Predicting indoor heat exposure risk during extreme heat events

Highlights

• We measure heat and humidity in 285 New York City residences in the summertime.

• Indoor conditions show between-home variability but respond to outdoor conditions.

• Heat wave simulations show that the indoor heat index can reach dangerous levels.

• Indoor heat danger is underappreciated and likely to increase with climate change.

Abstract

Increased heat-related morbidity and mortality are expected direct consequences of global warming. In the developed world, most fatal heat exposures occur in the indoor home environment, yet little is known of the correspondence between outdoor and indoor heat. Here we show how summertime indoor heat and humidity measurements from 285 low- and middle-income New York City homes vary as a function of concurrent local outdoor conditions. Indoor temperatures and heat index levels were both found to have strong positive linear associations with their outdoor counterparts; however, among the sampled homes a broad range of indoor conditions manifested for the same outdoor conditions. Using these models, we simulated indoor conditions for two extreme events: the 10-day 2006 NYC heat wave and a 9-day event analogous to the more extreme 2003 Paris heat wave. These simulations indicate that many homes in New York City would experience dangerously high indoor heat index levels during extreme heat events. These findings also suggest that increasing numbers of NYC low- and middle-income households will be exposed to heat index conditions above important thresholds should the severity of heat waves increase with global climate change. The study highlights the urgent need for improved indoor temperature and humidity management.

Introduction

Heat waves are typically defined as prolonged periods of elevated temperature and humidity (D'Ippoliti et al., 2010, Smith et al., 2013). These events are associated with increases in morbidity and mortality, and extreme heat waves can cause public health emergencies. In summer 2003, a 9-day heat wave in Western Europe caused between 50,000 and 70,000 excess deaths (Larsen, 2006, Robine et al., 2008). Although most analyses of historical and future heat-related mortality have focused on increases in outdoor ambient temperature, the majority of fatal heat exposures in the developed world occur indoors. In New York City (NYC), over 80% of heat strokes citywide have been attributed to exposure at home (New York City Department of Health and Mental Hygiene, 2013), and during the 2003 European heat wave, 50% of the observed fatalities in France occurred in homes (a figure that does not include deaths in hospitals that may have resulted from residential heat exposure) (Fouillet et al., 2006). For the United States (US) and Europe, climate models predict increases in the frequency and duration of extreme summertime temperatures (Duffy and Tebaldi, 2012, Karl et al., 2008), heat wave intensity and frequency (IPCC, 2007, Meehl and Tebaldi, 2004), and heat-associated morbidity and mortality (Hayhoe et al., 2010, Huang et al., 2011, Knowlton et al., 2007, Lin et al., 2012). An “analog city” approach has estimated, for example, that a heat wave analogous to the 2003 European event would lead to a tenfold increase in annual heat-related deaths in the city of Chicago (Hayhoe et al., 2010). Given this background, a thorough evaluation of key heat exposure environments is imperative; yet our understanding of heat and humidity conditions in the indoor residential environment is extremely limited.

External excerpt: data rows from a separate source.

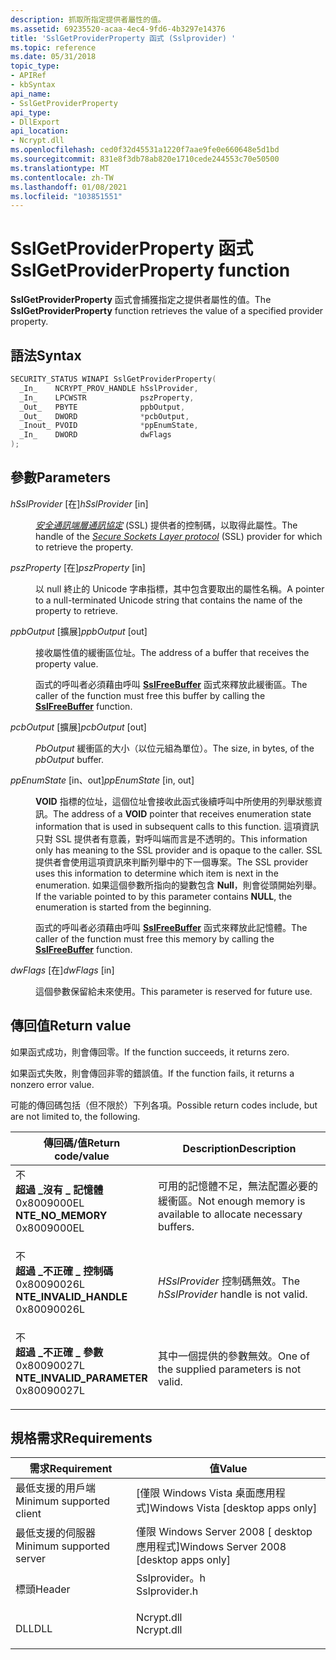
 ```yaml
---
description: 抓取所指定提供者屬性的值。
ms.assetid: 69235520-acaa-4ec4-9fd6-4b3297e14376
title: 'SslGetProviderProperty 函式 (Sslprovider) '
ms.topic: reference
ms.date: 05/31/2018
topic_type:
- APIRef
- kbSyntax
api_name:
- SslGetProviderProperty
api_type:
- DllExport
api_location:
- Ncrypt.dll
ms.openlocfilehash: ced0f32d45531a1220f7aae9fe0e660648e5d1bd
ms.sourcegitcommit: 831e8f3db78ab820e1710cede244553c70e50500
ms.translationtype: MT
ms.contentlocale: zh-TW
ms.lasthandoff: 01/08/2021
ms.locfileid: "103851551"
---
```

# <a name="sslgetproviderproperty-function"></a><span data-ttu-id="210c0-103">SslGetProviderProperty 函式</span><span class="sxs-lookup"><span data-stu-id="210c0-103">SslGetProviderProperty function</span></span>

<span data-ttu-id="210c0-104">**SslGetProviderProperty** 函式會捕獲指定之提供者屬性的值。</span><span class="sxs-lookup"><span data-stu-id="210c0-104">The **SslGetProviderProperty** function retrieves the value of a specified provider property.</span></span>

## <a name="syntax"></a><span data-ttu-id="210c0-105">語法</span><span class="sxs-lookup"><span data-stu-id="210c0-105">Syntax</span></span>


```C++
SECURITY_STATUS WINAPI SslGetProviderProperty(
  _In_    NCRYPT_PROV_HANDLE hSslProvider,
  _In_    LPCWSTR            pszProperty,
  _Out_   PBYTE              ppbOutput,
  _Out_   DWORD              *pcbOutput,
  _Inout_ PVOID              *ppEnumState,
  _In_    DWORD              dwFlags
);
```



## <a name="parameters"></a><span data-ttu-id="210c0-106">參數</span><span class="sxs-lookup"><span data-stu-id="210c0-106">Parameters</span></span>

<dl> <dt>

<span data-ttu-id="210c0-107">*hSslProvider* \[在\]</span><span class="sxs-lookup"><span data-stu-id="210c0-107">*hSslProvider* \[in\]</span></span>
</dt> <dd>

<span data-ttu-id="210c0-108">[*安全通訊端層通訊協定*](/windows/desktop/SecGloss/s-gly) (SSL) 提供者的控制碼，以取得此屬性。</span><span class="sxs-lookup"><span data-stu-id="210c0-108">The handle of the [*Secure Sockets Layer protocol*](/windows/desktop/SecGloss/s-gly) (SSL) provider for which to retrieve the property.</span></span>

</dd> <dt>

<span data-ttu-id="210c0-109">*pszProperty* \[在\]</span><span class="sxs-lookup"><span data-stu-id="210c0-109">*pszProperty* \[in\]</span></span>
</dt> <dd>

<span data-ttu-id="210c0-110">以 null 終止的 Unicode 字串指標，其中包含要取出的屬性名稱。</span><span class="sxs-lookup"><span data-stu-id="210c0-110">A pointer to a null-terminated Unicode string that contains the name of the property to retrieve.</span></span>

</dd> <dt>

<span data-ttu-id="210c0-111">*ppbOutput* \[擴展\]</span><span class="sxs-lookup"><span data-stu-id="210c0-111">*ppbOutput* \[out\]</span></span>
</dt> <dd>

<span data-ttu-id="210c0-112">接收屬性值的緩衝區位址。</span><span class="sxs-lookup"><span data-stu-id="210c0-112">The address of a buffer that receives the property value.</span></span>

<span data-ttu-id="210c0-113">函式的呼叫者必須藉由呼叫 [**SslFreeBuffer**](sslfreebuffer.md) 函式來釋放此緩衝區。</span><span class="sxs-lookup"><span data-stu-id="210c0-113">The caller of the function must free this buffer by calling the [**SslFreeBuffer**](sslfreebuffer.md) function.</span></span>

</dd> <dt>

<span data-ttu-id="210c0-114">*pcbOutput* \[擴展\]</span><span class="sxs-lookup"><span data-stu-id="210c0-114">*pcbOutput* \[out\]</span></span>
</dt> <dd>

<span data-ttu-id="210c0-115">*PbOutput* 緩衝區的大小（以位元組為單位）。</span><span class="sxs-lookup"><span data-stu-id="210c0-115">The size, in bytes, of the *pbOutput* buffer.</span></span>

</dd> <dt>

<span data-ttu-id="210c0-116">*ppEnumState* \[in、out\]</span><span class="sxs-lookup"><span data-stu-id="210c0-116">*ppEnumState* \[in, out\]</span></span>
</dt> <dd>

<span data-ttu-id="210c0-117">**VOID** 指標的位址，這個位址會接收此函式後續呼叫中所使用的列舉狀態資訊。</span><span class="sxs-lookup"><span data-stu-id="210c0-117">The address of a **VOID** pointer that receives enumeration state information that is used in subsequent calls to this function.</span></span> <span data-ttu-id="210c0-118">這項資訊只對 SSL 提供者有意義，對呼叫端而言是不透明的。</span><span class="sxs-lookup"><span data-stu-id="210c0-118">This information only has meaning to the SSL provider and is opaque to the caller.</span></span> <span data-ttu-id="210c0-119">SSL 提供者會使用這項資訊來判斷列舉中的下一個專案。</span><span class="sxs-lookup"><span data-stu-id="210c0-119">The SSL provider uses this information to determine which item is next in the enumeration.</span></span> <span data-ttu-id="210c0-120">如果這個參數所指向的變數包含 **Null**，則會從頭開始列舉。</span><span class="sxs-lookup"><span data-stu-id="210c0-120">If the variable pointed to by this parameter contains **NULL**, the enumeration is started from the beginning.</span></span>

<span data-ttu-id="210c0-121">函式的呼叫者必須藉由呼叫 [**SslFreeBuffer**](sslfreebuffer.md) 函式來釋放此記憶體。</span><span class="sxs-lookup"><span data-stu-id="210c0-121">The caller of the function must free this memory by calling the [**SslFreeBuffer**](sslfreebuffer.md) function.</span></span>

</dd> <dt>

<span data-ttu-id="210c0-122">*dwFlags* \[在\]</span><span class="sxs-lookup"><span data-stu-id="210c0-122">*dwFlags* \[in\]</span></span>
</dt> <dd>

<span data-ttu-id="210c0-123">這個參數保留給未來使用。</span><span class="sxs-lookup"><span data-stu-id="210c0-123">This parameter is reserved for future use.</span></span>

</dd> </dl>

## <a name="return-value"></a><span data-ttu-id="210c0-124">傳回值</span><span class="sxs-lookup"><span data-stu-id="210c0-124">Return value</span></span>

<span data-ttu-id="210c0-125">如果函式成功，則會傳回零。</span><span class="sxs-lookup"><span data-stu-id="210c0-125">If the function succeeds, it returns zero.</span></span>

<span data-ttu-id="210c0-126">如果函式失敗，則會傳回非零的錯誤值。</span><span class="sxs-lookup"><span data-stu-id="210c0-126">If the function fails, it returns a nonzero error value.</span></span>

<span data-ttu-id="210c0-127">可能的傳回碼包括（但不限於）下列各項。</span><span class="sxs-lookup"><span data-stu-id="210c0-127">Possible return codes include, but are not limited to, the following.</span></span>



| <span data-ttu-id="210c0-128">傳回碼/值</span><span class="sxs-lookup"><span data-stu-id="210c0-128">Return code/value</span></span>                                                                                                                                                       | <span data-ttu-id="210c0-129">Description</span><span class="sxs-lookup"><span data-stu-id="210c0-129">Description</span></span>                                                              |
|-------------------------------------------------------------------------------------------------------------------------------------------------------------------------|--------------------------------------------------------------------------|
| <dl> <span data-ttu-id="210c0-130">不 <dt>**超過 \_沒有 \_ 記憶體**</dt> <dt>0x8009000EL</dt></span><span class="sxs-lookup"><span data-stu-id="210c0-130"><dt>**NTE\_NO\_MEMORY**</dt> <dt>0x8009000EL</dt></span></span> </dl>         | <span data-ttu-id="210c0-131">可用的記憶體不足，無法配置必要的緩衝區。</span><span class="sxs-lookup"><span data-stu-id="210c0-131">Not enough memory is available to allocate necessary buffers.</span></span><br/> |
| <dl> <span data-ttu-id="210c0-132">不 <dt>**超過 \_不正確 \_ 控制碼**</dt> <dt>0x80090026L</dt></span><span class="sxs-lookup"><span data-stu-id="210c0-132"><dt>**NTE\_INVALID\_HANDLE**</dt> <dt>0x80090026L</dt></span></span> </dl>    | <span data-ttu-id="210c0-133">*HSslProvider* 控制碼無效。</span><span class="sxs-lookup"><span data-stu-id="210c0-133">The *hSslProvider* handle is not valid.</span></span><br/>                       |
| <dl> <span data-ttu-id="210c0-134">不 <dt>**超過 \_不正確 \_ 參數**</dt> <dt>0x80090027L</dt></span><span class="sxs-lookup"><span data-stu-id="210c0-134"><dt>**NTE\_INVALID\_PARAMETER**</dt> <dt>0x80090027L</dt></span></span> </dl> | <span data-ttu-id="210c0-135">其中一個提供的參數無效。</span><span class="sxs-lookup"><span data-stu-id="210c0-135">One of the supplied parameters is not valid.</span></span><br/>                  |



 

## <a name="requirements"></a><span data-ttu-id="210c0-136">規格需求</span><span class="sxs-lookup"><span data-stu-id="210c0-136">Requirements</span></span>



| <span data-ttu-id="210c0-137">需求</span><span class="sxs-lookup"><span data-stu-id="210c0-137">Requirement</span></span> | <span data-ttu-id="210c0-138">值</span><span class="sxs-lookup"><span data-stu-id="210c0-138">Value</span></span> |
|-------------------------------------|------------------------------------------------------------------------------------------|
| <span data-ttu-id="210c0-139">最低支援的用戶端</span><span class="sxs-lookup"><span data-stu-id="210c0-139">Minimum supported client</span></span><br/> | <span data-ttu-id="210c0-140">\[僅限 Windows Vista 桌面應用程式\]</span><span class="sxs-lookup"><span data-stu-id="210c0-140">Windows Vista \[desktop apps only\]</span></span><br/>                                           |
| <span data-ttu-id="210c0-141">最低支援的伺服器</span><span class="sxs-lookup"><span data-stu-id="210c0-141">Minimum supported server</span></span><br/> | <span data-ttu-id="210c0-142">僅限 Windows Server 2008 \[ desktop 應用程式\]</span><span class="sxs-lookup"><span data-stu-id="210c0-142">Windows Server 2008 \[desktop apps only\]</span></span><br/>                                     |
| <span data-ttu-id="210c0-143">標頭</span><span class="sxs-lookup"><span data-stu-id="210c0-143">Header</span></span><br/>                   | <dl> <span data-ttu-id="210c0-144"><dt>Sslprovider。h</dt></span><span class="sxs-lookup"><span data-stu-id="210c0-144"><dt>Sslprovider.h</dt></span></span> </dl> |
| <span data-ttu-id="210c0-145">DLL</span><span class="sxs-lookup"><span data-stu-id="210c0-145">DLL</span></span><br/>                      | <dl> <span data-ttu-id="210c0-146"><dt>Ncrypt.dll</dt></span><span class="sxs-lookup"><span data-stu-id="210c0-146"><dt>Ncrypt.dll</dt></span></span> </dl>    |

The few studies that have attempted to characterize summertime conditions in the indoor residential environment (Arena et al., 2010, Franck et al., 2013, Mavrogianni et al., 2010, Mirzaei et al., 2012, Nguyen et al., 2013, Tamerius et al., 2013, White-Newsome et al., 2012, Wright et al., 2005) have demonstrated that temperature and humidity vary significantly across homes, despite similar outdoor conditions. Indoor environments are influenced by stable attributes (such as building type, window placement, and socioeconomic status) as well as behavioral factors such as cooking, bathing, and use of air conditioning (Tamerius et al., 2013, Yik et al., 2004). Like other health risks, heat stress is more likely to have adverse effects, including fatalities, among residents at the lower end of the socioeconomic spectrum (Harlan et al., 2006, Klinenberg, 2002). Improving public health measures designed to mitigate the effects of extreme heat necessitates accurate characterization of the range of heat and humidity conditions experienced in residential environments.

In this study, we analyze the association between indoor heat and humidity measurements recorded in 285 low- and middle-income New York City homes during the summer (June–September) and concurrent outdoor conditions. We use these observed relationships to build models to predict the response of indoor temperature and humidity to a range of outdoor conditions. Employing these models, we simulate expected indoor conditions during two extreme heat events: the 10-day 2006 NYC heat wave and a 9-day event that is an NYC analog of the 2003 Paris heat wave. In these simulations we employ a heat index (HI) measure that is commonly used to issue heat advisories in many US cities, including NYC (US Department of Commerce, 2010). The heat index is an important indicator of health risk because it combines temperature and humidity, both of which modulate the human body's ability to dissipate heat (Havenith, 2005).